Influence of ion beam current on the structural, optical, and mechanical properties of TiO2 coatings: ion beam-assisted vs conventional electron beam evaporation.

In this paper, comparative studies of selected properties of titanium dioxide (TiO₂) coatings deposited using electron beam evaporation (EBE) and ion beam-assisted deposition (IBAD) are presented. Post-process annealing at 800 °C was also conducted to examine its impact on the properties of the prepared coatings. After annealing at 800 °C, a transition from amorphous to the anatase phase occurred for all coatings. In particular, an increase in ion beam current led to a reduction in crystallite size by approximately 30% compared to coatings prepared by conventional EBE process. The average anatase crystallite size for annealed films was in the range of 30.8 to 43.5 nm. A detailed SEM analysis of surface morphology and cross sections revealed that the TiO₂ films prepared by IBAD had smaller, rounded grains and were denser compared to those deposited by EBE. Optical properties showed high transparency of 77-83% in the visible wavelength range for all as-prepared thin films. However, annealing caused a decrease of the transparency level by 32% for films deposited by EBE, while for films from the IBAD process the decrease was less than 10%. The use of an ion gun increased the hardness of the TiO₂ films from 2.4 to 3.5 GPa (I _ibg = 4 A).

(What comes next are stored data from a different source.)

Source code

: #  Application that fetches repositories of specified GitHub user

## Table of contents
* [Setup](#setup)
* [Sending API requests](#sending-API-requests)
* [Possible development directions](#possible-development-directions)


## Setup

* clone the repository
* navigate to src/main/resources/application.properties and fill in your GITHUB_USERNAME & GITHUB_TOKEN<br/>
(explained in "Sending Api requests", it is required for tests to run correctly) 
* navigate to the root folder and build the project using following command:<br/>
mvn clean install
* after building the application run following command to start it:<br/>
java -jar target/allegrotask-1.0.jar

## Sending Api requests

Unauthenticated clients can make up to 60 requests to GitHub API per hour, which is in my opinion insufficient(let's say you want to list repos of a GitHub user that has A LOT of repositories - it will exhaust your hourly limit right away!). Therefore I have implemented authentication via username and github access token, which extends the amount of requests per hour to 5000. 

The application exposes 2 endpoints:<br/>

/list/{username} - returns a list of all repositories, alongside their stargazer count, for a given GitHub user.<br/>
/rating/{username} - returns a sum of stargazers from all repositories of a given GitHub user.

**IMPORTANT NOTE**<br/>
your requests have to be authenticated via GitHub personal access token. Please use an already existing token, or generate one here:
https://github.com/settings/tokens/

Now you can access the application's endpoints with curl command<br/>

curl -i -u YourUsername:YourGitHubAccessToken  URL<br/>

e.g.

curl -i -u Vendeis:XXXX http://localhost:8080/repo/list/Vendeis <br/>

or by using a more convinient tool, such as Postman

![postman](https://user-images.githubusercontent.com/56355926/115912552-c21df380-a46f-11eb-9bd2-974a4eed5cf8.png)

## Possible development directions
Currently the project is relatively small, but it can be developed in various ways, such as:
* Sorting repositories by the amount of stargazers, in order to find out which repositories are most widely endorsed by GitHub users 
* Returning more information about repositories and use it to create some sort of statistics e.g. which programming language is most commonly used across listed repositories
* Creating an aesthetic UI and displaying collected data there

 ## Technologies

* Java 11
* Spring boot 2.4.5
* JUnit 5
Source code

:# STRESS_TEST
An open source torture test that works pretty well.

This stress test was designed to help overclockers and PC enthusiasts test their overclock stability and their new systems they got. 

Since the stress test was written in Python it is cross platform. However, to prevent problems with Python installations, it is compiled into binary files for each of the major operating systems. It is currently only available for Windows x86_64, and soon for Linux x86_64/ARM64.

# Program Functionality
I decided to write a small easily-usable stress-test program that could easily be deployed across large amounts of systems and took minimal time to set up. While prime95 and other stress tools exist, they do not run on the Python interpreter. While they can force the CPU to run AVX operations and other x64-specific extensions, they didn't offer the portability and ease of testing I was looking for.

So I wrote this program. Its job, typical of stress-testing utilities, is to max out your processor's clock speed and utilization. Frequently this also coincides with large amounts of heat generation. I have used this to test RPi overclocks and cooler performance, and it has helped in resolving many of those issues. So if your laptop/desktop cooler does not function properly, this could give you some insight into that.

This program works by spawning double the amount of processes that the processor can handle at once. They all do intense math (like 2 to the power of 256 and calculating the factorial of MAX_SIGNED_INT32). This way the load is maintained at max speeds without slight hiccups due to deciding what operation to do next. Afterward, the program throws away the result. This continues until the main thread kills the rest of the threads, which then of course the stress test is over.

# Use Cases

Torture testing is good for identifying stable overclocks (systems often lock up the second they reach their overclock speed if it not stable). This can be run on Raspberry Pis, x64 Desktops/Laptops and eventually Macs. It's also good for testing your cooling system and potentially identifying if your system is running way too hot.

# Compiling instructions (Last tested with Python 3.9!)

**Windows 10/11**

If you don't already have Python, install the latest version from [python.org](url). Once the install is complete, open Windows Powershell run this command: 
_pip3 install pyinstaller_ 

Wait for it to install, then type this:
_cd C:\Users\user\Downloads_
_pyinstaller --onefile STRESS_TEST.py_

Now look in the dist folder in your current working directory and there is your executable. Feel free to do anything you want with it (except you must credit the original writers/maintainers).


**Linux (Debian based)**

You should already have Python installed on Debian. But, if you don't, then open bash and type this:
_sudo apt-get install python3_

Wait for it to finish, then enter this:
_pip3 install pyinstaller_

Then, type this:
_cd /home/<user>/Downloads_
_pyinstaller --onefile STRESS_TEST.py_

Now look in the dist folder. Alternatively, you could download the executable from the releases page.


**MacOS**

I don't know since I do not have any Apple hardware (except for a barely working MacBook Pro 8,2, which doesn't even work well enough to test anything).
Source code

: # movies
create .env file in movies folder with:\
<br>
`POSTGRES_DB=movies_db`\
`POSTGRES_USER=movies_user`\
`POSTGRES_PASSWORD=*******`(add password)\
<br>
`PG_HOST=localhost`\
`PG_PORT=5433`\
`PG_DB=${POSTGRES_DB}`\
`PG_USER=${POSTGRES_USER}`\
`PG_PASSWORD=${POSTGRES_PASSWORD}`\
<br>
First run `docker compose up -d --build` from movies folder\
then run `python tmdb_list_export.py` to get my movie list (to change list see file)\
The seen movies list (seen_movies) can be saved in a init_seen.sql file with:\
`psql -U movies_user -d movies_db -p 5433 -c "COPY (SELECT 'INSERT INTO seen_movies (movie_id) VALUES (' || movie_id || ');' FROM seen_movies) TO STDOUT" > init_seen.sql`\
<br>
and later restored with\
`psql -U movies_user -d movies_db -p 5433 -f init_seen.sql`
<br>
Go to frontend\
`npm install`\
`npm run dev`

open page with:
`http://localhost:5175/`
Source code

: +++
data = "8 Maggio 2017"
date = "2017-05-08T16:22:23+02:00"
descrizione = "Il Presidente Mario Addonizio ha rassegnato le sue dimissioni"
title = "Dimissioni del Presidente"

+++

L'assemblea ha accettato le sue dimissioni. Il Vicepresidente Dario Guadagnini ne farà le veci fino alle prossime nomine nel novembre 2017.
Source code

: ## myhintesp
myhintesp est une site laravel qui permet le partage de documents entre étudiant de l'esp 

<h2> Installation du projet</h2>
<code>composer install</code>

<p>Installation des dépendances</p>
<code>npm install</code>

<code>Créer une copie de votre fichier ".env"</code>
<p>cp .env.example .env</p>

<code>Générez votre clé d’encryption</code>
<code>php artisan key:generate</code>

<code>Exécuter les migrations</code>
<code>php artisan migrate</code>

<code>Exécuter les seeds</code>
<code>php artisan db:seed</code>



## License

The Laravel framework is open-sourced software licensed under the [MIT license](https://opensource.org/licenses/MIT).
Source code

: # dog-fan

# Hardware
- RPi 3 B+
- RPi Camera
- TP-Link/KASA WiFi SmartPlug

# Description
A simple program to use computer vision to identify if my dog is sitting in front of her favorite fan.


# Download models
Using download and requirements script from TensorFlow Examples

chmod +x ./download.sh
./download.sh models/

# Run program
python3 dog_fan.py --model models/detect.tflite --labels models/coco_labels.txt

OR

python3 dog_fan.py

Although a similar relationship was observed for coatings after annealing, hardness values were lower than for as-deposited coatings. The most notable differences were observed in the abrasion tests, where the IBAD process significantly enhanced the abrasion resistance of the coatings. This research highlights the potential of IBAD to prepare dense, adhesive, and durable TiO₂ coatings with improved optical and mechanical properties, suitable for applications requiring enhanced wear resistance.